Es más, tres días antes de que lo arrestaran me pidió permiso de viajar en mi
casa y me contó su fracaso con María, y hubo instantes en los que creí que él
parecía darse cuenta y que cambiaría, pero al final se había aposentado en su
terquedad disfrazada de seguridad en sí mismo, se había hundido en sus
reflexiones circulares, textuales círculos viciosos, y terminó mirándome con
desconfianza, más bien con repulsión, pues para entonces yo era un enemigo por
el solo y simple hecho de que escuché sus confidencias… Al final quería huir de mi
presencia, y eso que yo nunca dije nada, lo escuché solamente, sin juzgarlo… Aun
después no lo juzgué, sólo traté de analizar objetivamente su situación puesto que,
en cierto sentido, me había hecho parte de ella al referirme sus andanzas por los
Hades… Entonces no pude dejar de considerar que él había optado abiertamente
por la supuesta-vida-fácil y que yo, en cambio, había elegido la vía longissima, el
camino árido y la velocidad natural; me había resignado a no tener dinero en
abundancia —las más de las veces ni siquiera el suficiente— y a malvivir con las
traducciones y las correcciones a cambio de poder entregarme a «mi vocación
artística»…
Ernesto juraba que yo vivía en la enajenación, que mi camino árido era el
verdadero círculo vicioso, argüía que yo creía tener un fin y que la verdad era que
me hallaba más confundido que nadie, que no había advertido que toda mi vida era
una ilusión —maya, le dicen los hindúes— y que él, en cambio, era humilde pues
reconoció su destino y se había conformado a él, a la «armonía con las fuerzas
cósmicas». Todo eso me hizo reflexionar mucho e incluso me hizo leer temas que
normalmente no habría conocido… Bien, eso se lo agradecía, pero por último me
aseveré que él mentía al proclamar que conocía La Verdadera Realidad, eso era
una mentira, cómo iba a saber él cuál era la verdadera realidad —para él o para mí
— si sus valores éticos habrían naufragado, si de entrada no quería comunicarse
de igual a igual sino que buscaba catequizarme, hablar, hablar, masturbarse
mentalmente, consentirse, consecuentarse…

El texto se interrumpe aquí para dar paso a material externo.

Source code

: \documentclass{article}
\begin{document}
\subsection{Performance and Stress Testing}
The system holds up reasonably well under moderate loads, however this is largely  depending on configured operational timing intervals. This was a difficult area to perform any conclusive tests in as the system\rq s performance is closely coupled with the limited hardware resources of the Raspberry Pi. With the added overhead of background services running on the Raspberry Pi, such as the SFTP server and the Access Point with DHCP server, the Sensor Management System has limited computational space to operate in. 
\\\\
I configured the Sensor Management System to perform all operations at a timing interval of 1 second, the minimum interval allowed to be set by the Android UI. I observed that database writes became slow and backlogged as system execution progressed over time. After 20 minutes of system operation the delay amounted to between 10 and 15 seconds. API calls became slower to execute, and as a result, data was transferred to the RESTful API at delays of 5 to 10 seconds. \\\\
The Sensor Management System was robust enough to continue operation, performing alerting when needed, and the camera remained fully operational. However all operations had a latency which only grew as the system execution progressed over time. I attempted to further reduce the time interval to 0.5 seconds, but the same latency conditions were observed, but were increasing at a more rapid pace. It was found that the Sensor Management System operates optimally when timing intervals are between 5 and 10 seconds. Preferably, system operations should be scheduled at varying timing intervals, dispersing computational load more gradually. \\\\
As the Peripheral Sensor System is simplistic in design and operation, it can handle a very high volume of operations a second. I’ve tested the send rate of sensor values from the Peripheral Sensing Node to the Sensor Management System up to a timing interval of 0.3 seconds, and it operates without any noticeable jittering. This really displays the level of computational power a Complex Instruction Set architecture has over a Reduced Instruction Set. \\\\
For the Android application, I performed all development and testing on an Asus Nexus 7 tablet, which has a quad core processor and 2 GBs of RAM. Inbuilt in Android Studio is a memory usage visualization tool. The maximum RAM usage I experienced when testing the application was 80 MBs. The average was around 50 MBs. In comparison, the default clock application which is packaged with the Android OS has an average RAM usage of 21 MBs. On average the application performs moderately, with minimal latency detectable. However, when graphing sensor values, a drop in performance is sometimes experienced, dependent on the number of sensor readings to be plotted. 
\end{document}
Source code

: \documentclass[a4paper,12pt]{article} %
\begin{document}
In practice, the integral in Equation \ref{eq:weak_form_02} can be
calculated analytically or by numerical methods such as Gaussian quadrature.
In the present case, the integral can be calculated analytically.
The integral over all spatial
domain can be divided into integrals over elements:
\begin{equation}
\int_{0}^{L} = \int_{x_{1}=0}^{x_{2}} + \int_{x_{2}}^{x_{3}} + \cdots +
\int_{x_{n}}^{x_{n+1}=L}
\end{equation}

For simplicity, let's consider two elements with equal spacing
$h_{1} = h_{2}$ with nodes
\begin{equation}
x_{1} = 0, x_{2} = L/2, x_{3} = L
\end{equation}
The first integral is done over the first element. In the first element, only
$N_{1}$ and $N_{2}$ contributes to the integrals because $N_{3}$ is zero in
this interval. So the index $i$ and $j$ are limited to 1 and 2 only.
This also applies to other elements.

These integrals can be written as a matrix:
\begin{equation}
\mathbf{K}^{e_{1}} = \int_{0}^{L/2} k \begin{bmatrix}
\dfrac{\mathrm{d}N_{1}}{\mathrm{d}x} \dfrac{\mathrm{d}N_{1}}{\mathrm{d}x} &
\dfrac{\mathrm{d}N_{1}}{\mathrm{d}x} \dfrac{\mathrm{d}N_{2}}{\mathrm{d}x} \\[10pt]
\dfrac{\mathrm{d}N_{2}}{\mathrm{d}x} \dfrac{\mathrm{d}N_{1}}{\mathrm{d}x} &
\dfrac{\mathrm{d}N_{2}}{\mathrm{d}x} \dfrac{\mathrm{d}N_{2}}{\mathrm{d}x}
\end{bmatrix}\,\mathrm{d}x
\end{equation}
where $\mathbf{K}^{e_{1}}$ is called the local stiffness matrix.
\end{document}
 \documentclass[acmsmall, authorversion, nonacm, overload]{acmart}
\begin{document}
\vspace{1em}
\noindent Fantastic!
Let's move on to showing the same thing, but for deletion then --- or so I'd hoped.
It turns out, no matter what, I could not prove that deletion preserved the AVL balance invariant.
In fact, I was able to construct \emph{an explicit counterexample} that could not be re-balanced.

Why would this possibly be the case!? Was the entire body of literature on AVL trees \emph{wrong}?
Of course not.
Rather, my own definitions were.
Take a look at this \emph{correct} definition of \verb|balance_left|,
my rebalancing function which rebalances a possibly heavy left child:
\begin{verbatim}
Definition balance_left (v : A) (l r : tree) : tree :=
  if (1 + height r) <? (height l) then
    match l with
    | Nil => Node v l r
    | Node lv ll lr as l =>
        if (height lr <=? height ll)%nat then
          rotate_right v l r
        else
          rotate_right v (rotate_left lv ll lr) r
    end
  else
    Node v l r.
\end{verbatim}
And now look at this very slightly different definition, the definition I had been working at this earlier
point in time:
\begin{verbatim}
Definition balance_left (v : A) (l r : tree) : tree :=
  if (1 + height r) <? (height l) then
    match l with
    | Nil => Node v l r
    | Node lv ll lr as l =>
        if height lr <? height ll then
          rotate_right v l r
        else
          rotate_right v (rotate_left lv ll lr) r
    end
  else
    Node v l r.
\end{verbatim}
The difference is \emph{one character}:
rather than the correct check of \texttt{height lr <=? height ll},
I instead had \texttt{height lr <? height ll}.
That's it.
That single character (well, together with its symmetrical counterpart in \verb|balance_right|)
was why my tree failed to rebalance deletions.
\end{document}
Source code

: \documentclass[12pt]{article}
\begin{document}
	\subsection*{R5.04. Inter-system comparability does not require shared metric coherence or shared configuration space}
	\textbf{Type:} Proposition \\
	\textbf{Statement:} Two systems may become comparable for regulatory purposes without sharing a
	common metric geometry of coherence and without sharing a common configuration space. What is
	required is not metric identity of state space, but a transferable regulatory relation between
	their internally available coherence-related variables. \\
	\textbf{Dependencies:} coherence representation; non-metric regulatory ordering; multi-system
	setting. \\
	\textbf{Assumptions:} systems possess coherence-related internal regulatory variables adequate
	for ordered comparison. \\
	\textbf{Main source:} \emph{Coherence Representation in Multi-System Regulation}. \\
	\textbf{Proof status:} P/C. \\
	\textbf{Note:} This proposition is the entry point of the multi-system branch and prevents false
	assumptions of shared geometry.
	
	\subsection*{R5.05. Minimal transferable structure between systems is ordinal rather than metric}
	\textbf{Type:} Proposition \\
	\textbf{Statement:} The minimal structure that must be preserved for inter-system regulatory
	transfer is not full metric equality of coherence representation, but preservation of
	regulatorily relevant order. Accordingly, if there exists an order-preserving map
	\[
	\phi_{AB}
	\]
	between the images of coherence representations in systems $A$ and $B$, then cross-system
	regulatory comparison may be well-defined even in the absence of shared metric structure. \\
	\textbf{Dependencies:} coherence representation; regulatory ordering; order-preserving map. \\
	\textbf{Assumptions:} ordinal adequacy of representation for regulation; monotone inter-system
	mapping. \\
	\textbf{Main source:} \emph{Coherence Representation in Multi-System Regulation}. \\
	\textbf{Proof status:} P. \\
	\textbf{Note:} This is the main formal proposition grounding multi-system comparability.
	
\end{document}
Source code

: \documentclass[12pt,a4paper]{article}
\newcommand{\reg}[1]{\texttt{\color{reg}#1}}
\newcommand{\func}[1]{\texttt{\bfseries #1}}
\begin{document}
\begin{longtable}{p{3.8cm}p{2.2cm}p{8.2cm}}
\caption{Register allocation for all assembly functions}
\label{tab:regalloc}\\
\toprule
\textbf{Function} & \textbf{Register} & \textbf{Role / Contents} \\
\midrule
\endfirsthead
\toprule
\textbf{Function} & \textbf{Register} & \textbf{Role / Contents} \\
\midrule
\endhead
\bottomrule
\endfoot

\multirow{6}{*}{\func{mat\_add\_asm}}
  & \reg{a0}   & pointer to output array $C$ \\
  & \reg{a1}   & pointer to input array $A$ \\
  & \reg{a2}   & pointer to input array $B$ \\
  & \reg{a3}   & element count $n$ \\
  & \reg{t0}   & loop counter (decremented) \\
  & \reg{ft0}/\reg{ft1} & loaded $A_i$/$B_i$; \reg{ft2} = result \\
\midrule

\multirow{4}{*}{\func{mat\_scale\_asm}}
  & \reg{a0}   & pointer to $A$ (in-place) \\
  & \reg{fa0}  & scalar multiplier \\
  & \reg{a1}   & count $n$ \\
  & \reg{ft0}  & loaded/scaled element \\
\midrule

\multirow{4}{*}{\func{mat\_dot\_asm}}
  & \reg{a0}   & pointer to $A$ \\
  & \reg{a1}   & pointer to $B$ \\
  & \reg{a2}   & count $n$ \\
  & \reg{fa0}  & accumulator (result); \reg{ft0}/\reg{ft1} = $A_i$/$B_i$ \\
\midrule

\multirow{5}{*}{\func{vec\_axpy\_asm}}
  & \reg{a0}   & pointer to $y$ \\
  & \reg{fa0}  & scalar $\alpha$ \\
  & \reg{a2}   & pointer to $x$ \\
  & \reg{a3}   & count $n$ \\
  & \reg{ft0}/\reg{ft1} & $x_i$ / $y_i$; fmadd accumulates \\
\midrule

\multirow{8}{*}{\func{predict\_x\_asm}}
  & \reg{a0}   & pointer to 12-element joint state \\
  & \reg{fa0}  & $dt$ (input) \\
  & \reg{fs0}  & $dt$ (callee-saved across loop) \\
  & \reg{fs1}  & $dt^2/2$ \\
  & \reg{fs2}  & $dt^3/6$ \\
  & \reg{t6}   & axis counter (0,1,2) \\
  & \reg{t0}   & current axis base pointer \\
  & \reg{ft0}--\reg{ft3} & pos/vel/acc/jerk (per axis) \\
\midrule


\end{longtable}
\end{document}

Por eso, después, cuando supe que finalmente había caído en la cárcel —¡Dios
mío, era de esperarse!— opté por no ir a verlo… Más bien nunca lo decidí…
Simplemente deseché la idea de visitarlo porque estaba seguro de que él iba a
infligirme toda su Gran Cauda de Resentimiento, porque no creí que pudiera
cambiar, tan sólo íbamos a quedar más distanciados… Por eso nunca consideré si
debía de visitarlo o no, mi intuición —y yo creo en la objetividad de la intuición, mis
queridos conductólogos— me decía que no fuera… Entonces sentí cómo palidecía.
Mis manos empezaron a sudar y mi corazón se desquició. Hasta entonces
comprendí que Raquelita, la pobre Raquelita, quería que la acompañara a la cárcel
porque para ella era decisivo que yo fuese con ella. Iba a meterse en la boca del
peligro, por las razones incomprensibles que fuesen, y requería un apoyo… ¡Cómo
lamenté no haber comprendido todo a tiempo! ¡Qué tristeza tan grande, qué
agitación insensata me devastó! Pero ya no tenía remedio: ni sabía cómo localizar
a Raquelita y ni siquiera disponía de tiempo… Ni modo, no había duda que así
debían de ser las cosas, pues no pierdo la convicción —es lo único que me
preserva la salud mental, además— de que las cosas ocurren como ocurren
porque exactamente así es como deben de ocurrir… No hay más remedio que
ceder a los pasos incomprensibles del destino.